Before Bruce Springsteen was playing his home state’s Giants Stadium, he played the Upstage, an after-hours spot located above a shoe store in New Jersey’s Asbury Park. Late at night, after acts had played sets along the beach town’s boardwalk, they would head upstairs to the Upstage for jams that could last until daylight.
The Upstage is featured in the new documentary Asbury Park: Riot, Redemption, Rock ‘n’ Roll, which is directed by Tom Jones and premiered at the Asbury Park Music & Film Festival (it hits select theaters May 22nd). The film tells the story of how a musical revolution – with a sound that mixed rock & roll, R&B and soul music – came out of a troubled community.

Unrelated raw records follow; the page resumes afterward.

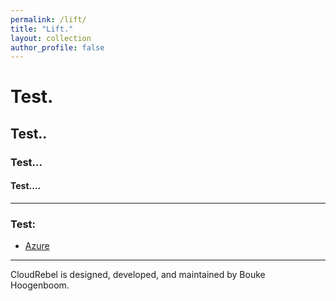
 ```yaml
---
permalink: /lift/
title: "Lift."
layout: collection
author_profile: false
---
```


# Test.
## Test..
### Test...
#### Test....



---
### Test:

- [Azure](https://azure.com/)

---

CloudRebel is designed, developed, and maintained by Bouke Hoogenboom.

In this clip from the film, Steven Van Zandt (and his dog) returns to the Upstage and reflects on how the club worked: “If you were really good … then you ran the jam upstairs,” he says. “If you jammed all night, you got paid five dollars. If you ran a jam – and only a few of us who could run a jam – then you got fifteen dollars. And that was big money.
We also see another veteran of that time: Stormin Norman Seldin, who remembers what seeing Springsteen (who also appears in the film) was like at the Upstage. “I remember Bruce liked to finish the night with a tune by Ten Years After called ‘I’m Going Home,'” Seldin says. “Thirty minutes later, he finally went home!”